Once upon a time, when I was a law student, I remember so loving this quote by President Eisenhower, from his Military-Industrial Complex speech: "The weakest must come to the conference table with the same confidence as do we, protected as we are by our moral, economic, and military strength. That table, though scarred by many past frustrations, cannot be abandoned for the certain agony of the battlefield."

Come to the table. Work it out. Get angry, express that, get frustrated, express that. But don't walk away, don't give up, don't stop the conversation. There are so many "battle/battlefield" metaphors about practicing law that the quote seemed to fit the way I was thinking about things, and I found the "table" to be a nice alternative. Also, litigation is brutal and it's rare anybody gets through it feeling like a winner, even if they win. I thought if you can get enough done at the table, then you can avoid the battlefield, and that it was possible (in the context of law practice, not war) to reasonably choose the battlefield. Lately though, I really have been losing faith in my perspective because I frequently feel so alone in valuing "coming to the table."

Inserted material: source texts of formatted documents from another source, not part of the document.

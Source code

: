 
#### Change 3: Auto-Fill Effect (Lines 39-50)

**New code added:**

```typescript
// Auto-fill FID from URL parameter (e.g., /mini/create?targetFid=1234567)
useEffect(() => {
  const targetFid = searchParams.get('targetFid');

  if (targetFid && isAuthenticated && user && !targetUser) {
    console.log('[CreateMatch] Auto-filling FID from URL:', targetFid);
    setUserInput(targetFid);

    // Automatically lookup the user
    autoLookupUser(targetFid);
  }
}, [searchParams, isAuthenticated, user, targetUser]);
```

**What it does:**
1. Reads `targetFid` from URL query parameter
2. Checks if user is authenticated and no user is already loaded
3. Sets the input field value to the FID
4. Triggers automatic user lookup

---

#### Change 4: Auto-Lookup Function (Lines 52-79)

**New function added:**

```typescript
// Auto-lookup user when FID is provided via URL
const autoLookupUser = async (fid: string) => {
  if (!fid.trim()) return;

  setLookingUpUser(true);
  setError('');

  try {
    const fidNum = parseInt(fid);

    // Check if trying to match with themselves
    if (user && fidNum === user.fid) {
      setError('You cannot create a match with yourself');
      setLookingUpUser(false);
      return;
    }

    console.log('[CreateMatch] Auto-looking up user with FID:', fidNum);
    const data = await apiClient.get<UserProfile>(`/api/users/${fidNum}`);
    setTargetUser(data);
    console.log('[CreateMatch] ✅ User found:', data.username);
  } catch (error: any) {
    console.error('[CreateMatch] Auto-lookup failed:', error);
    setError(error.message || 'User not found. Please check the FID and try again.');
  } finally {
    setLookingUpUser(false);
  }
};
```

Today, years later, burdened by frustration and hopelessness brought on by a variety of encounters with meaning less bureaucracy, I came across this quote by William Faulkner from "The Sound and The Fury." It's like it was put in my path on purpose: "Because no battle is ever won he said. They are not even fought. The field only reveals to man his own folly and despair, and victory is an illusion of philosophers and fools."

I've been reading that and thinking, "That's so true," for hours. The question on my mind: Do I agree to the folly and despair and agony of the battlefield by coming to the table in the first place?